Кук и его радиооператор, считавшиеся стариками, получили экстраординарный опыт во время одного из немецких дневных налетов. После короткого преследования они около Чичестера увидели свою цель — «Дорнье-217», летевший на уровне верхушек деревьев. «Бьюфайтер» Кука быстро догнал немца, и тот, в своем стремлении уйти, не заметил газгольдер и врезался в него, после чего последовал огромный взрыв. Кук не сделал ни одного выстрела, но после некоторого спора с командованием ему справедливо засчитали уничтоженный самолет. У нас было мало времени, чтобы обучить все увеличивавшееся число новичков. В учебно-боевом подразделении экипажи все еще проходили базисную подготовку на «бленхеймах». Тренировочный курс был сокращен до минимума, потому что не только в Англии, но и на Среднем и Дальнем Востоке формировались все новые эскадрильи ночных истребителей. [174]

Я с сожалением должен был констатировать, что 141-ю необходимо перевести в более спокойный район, чтобы было возможно довести все наши экипажи до состояния полной боевой готовности. Я обсудил это с командирами звеньев, адъютантом и Бастером Рейнольдсом, и они все согласились, что если мы будем оставаться в Форде и дальше, то опытные экипажи будут полностью измотаны и «перегорят». Тогда противник получит полную свободу действий.

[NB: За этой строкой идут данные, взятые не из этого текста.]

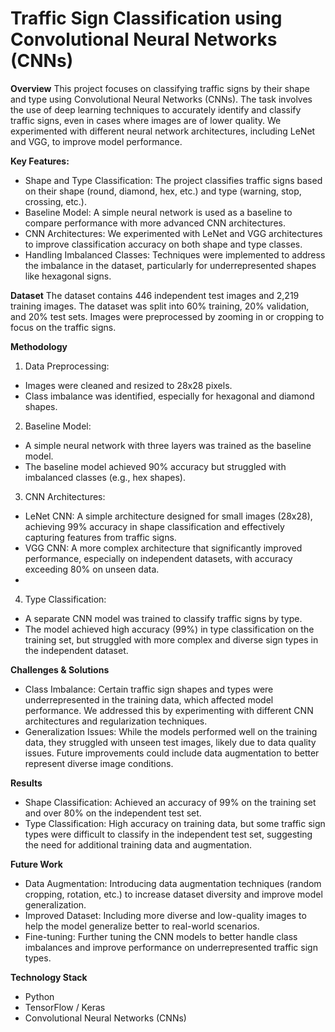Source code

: # Traffic Sign Classification using Convolutional Neural Networks (CNNs)
**Overview**
This project focuses on classifying traffic signs by their shape and type using Convolutional Neural Networks (CNNs). The task involves the use of deep learning techniques to accurately identify and classify traffic signs, even in cases where images are of lower quality. We experimented with different neural network architectures, including LeNet and VGG, to improve model performance.

**Key Features:**
* Shape and Type Classification: The project classifies traffic signs based on their shape (round, diamond, hex, etc.) and type (warning, stop, crossing, etc.).
* Baseline Model: A simple neural network is used as a baseline to compare performance with more advanced CNN architectures.
* CNN Architectures: We experimented with LeNet and VGG architectures to improve classification accuracy on both shape and type classes.
* Handling Imbalanced Classes: Techniques were implemented to address the imbalance in the dataset, particularly for underrepresented shapes like hexagonal signs.

**Dataset**
The dataset contains 446 independent test images and 2,219 training images. The dataset was split into 60% training, 20% validation, and 20% test sets.
Images were preprocessed by zooming in or cropping to focus on the traffic signs.

**Methodology**
1. Data Preprocessing:
* Images were cleaned and resized to 28x28 pixels.
* Class imbalance was identified, especially for hexagonal and diamond shapes.
  
2. Baseline Model:
* A simple neural network with three layers was trained as the baseline model.
* The baseline model achieved 90% accuracy but struggled with imbalanced classes (e.g., hex shapes).

3. CNN Architectures:
* LeNet CNN: A simple architecture designed for small images (28x28), achieving 99% accuracy in shape classification and effectively capturing features from traffic signs.
* VGG CNN: A more complex architecture that significantly improved performance, especially on independent datasets, with accuracy exceeding 80% on unseen data.
* 
4. Type Classification:
* A separate CNN model was trained to classify traffic signs by type.
* The model achieved high accuracy (99%) in type classification on the training set, but struggled with more complex and diverse sign types in the independent dataset.

**Challenges & Solutions**
* Class Imbalance: Certain traffic sign shapes and types were underrepresented in the training data, which affected model performance. We addressed this by experimenting with different CNN architectures and regularization techniques.
* Generalization Issues: While the models performed well on the training data, they struggled with unseen test images, likely due to data quality issues. Future improvements could include data augmentation to better represent diverse image conditions.
  
**Results**
* Shape Classification: Achieved an accuracy of 99% on the training set and over 80% on the independent test set.
* Type Classification: High accuracy on training data, but some traffic sign types were difficult to classify in the independent test set, suggesting the need for additional training data and augmentation.

**Future Work**
* Data Augmentation: Introducing data augmentation techniques (random cropping, rotation, etc.) to increase dataset diversity and improve model generalization.
* Improved Dataset: Including more diverse and low-quality images to help the model generalize better to real-world scenarios.
* Fine-tuning: Further tuning the CNN models to better handle class imbalances and improve performance on underrepresented traffic sign types.

**Technology Stack**
* Python
* TensorFlow / Keras
* Convolutional Neural Networks (CNNs)
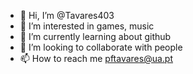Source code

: - 👋 Hi, I’m @Tavares403
- 👀 I’m interested in games, music
- 🌱 I’m currently learning about github
- 💞️ I’m looking to collaborate with people
- 📫 How to reach me pftavares@ua.pt

<!---
Tavares403/Tavares403 is a ✨ special ✨ repository because its `README.md` (this file) appears on your GitHub profile.
You can click the Preview link to take a look at your changes.
--->
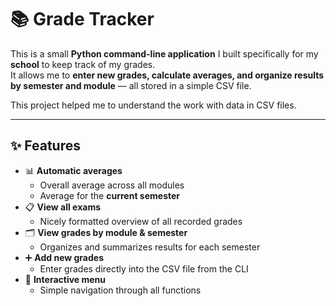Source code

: # 📚 Grade Tracker

This is a small **Python command-line application** I built specifically for my **school** to keep track of my grades.  
It allows me to **enter new grades, calculate averages, and organize results by semester and module** — all stored in a simple CSV file.  

This project helped me to understand the work with data in CSV files.

---

## ✨ Features
- 📊 **Automatic averages**
  - Overall average across all modules
  - Average for the **current semester**
- 📋 **View all exams**
  - Nicely formatted overview of all recorded grades
- 🗂️ **View grades by module & semester**
  - Organizes and summarizes results for each semester
- ➕ **Add new grades**
  - Enter grades directly into the CSV file from the CLI
- 🔄 **Interactive menu**
  - Simple navigation through all functions
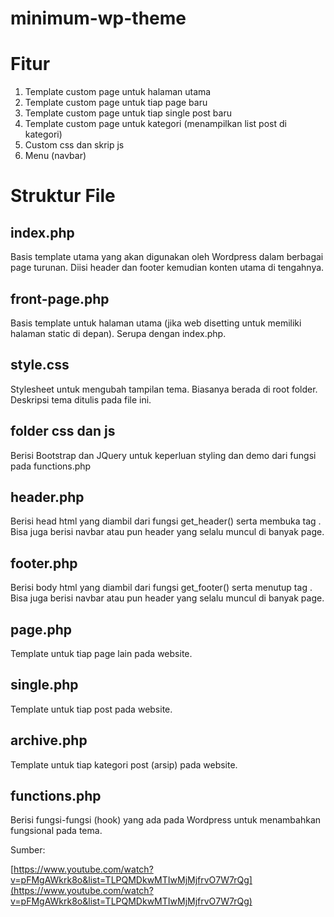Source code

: # minimum-wp-theme

# Fitur

1. Template custom page untuk halaman utama
2. Template custom page untuk tiap page baru
3. Template custom page untuk tiap single post baru
4. Template custom page untuk kategori (menampilkan list post di kategori)
5. Custom css dan skrip js
6. Menu (navbar)

# Struktur File

## index.php

Basis template utama yang akan digunakan oleh Wordpress dalam berbagai page turunan. Diisi header dan footer kemudian konten utama di tengahnya.

## front-page.php

Basis template untuk halaman utama (jika web disetting untuk memiliki halaman static di depan). Serupa dengan index.php.

## style.css

Stylesheet untuk mengubah tampilan tema. Biasanya berada di root folder. Deskripsi tema ditulis pada file ini.

## folder css dan js

Berisi Bootstrap dan JQuery untuk keperluan styling dan demo dari fungsi pada functions.php

## header.php

Berisi head html yang diambil dari fungsi get_header() serta membuka tag <body>. Bisa juga berisi navbar atau pun header yang selalu muncul di banyak page.

## footer.php

Berisi body html yang diambil dari fungsi get_footer() serta menutup tag </body>. Bisa juga berisi navbar atau pun header yang selalu muncul di banyak page.

## page.php

Template untuk tiap page lain pada website.

## single.php

Template untuk tiap post pada website.

## archive.php

Template untuk tiap kategori post (arsip) pada website.

## functions.php

Berisi fungsi-fungsi (hook) yang ada pada Wordpress untuk menambahkan fungsional pada tema.

Sumber:

[https://www.youtube.com/watch?v=pFMgAWkrk8o&list=TLPQMDkwMTIwMjMjfrvO7W7rQg](https://www.youtube.com/watch?v=pFMgAWkrk8o&list=TLPQMDkwMTIwMjMjfrvO7W7rQg)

Приняв решение, я обратился с просьбой о встрече с командиром авиагруппы. Он понял меня и согласился, что 141-ю необходимо направить в тихий район. После приятной и дружеской дискуссии было решено, что в середине февраля 141-я поменяется местами с 604-й эскадрильей в Преданнаке, на полуострове Корнуолл. За несколько дней до перебазирования мы со Стиксом вылетели в Преданнак, чтобы обсудить порядок смены с уинг-коммендэром Вудсом, боссом 64-й. Аэродром был расположен поблизости от Лендс-Энда. Единственная взлетно-посадочная полоса закапчивалась недалеко от скал, нависавших над морем. Персонал был расквартирован в нескольких километрах от аэродрома, а офицеры жили в красивом отеле, который был реквизирован для этих целей. Из его окон, выходящих на север, был виден океан. Я также встретился с командиром авиастанции и с командиром эскадрильи «бьюфайтеров» из Берегового командования, которая с нами делила Преданнак. Их задачей были атаковать вражеские корабли и самолеты в Бискайском заливе. Вудс сообщил, что моя эскадрилья будет работать с двумя радарами «GCI», которые оба имели превосходных операторов. Эта информация настроила мои мысли на хороший лад перед возвращением в Форд. Я был уверен, что два [175] месяца в Предагшаке позволят эскадрилье приобрести наивысшую степень боеготовности. Но вскоре я начал донимать Верховное командование просьбами, чтобы нас вернули обратно.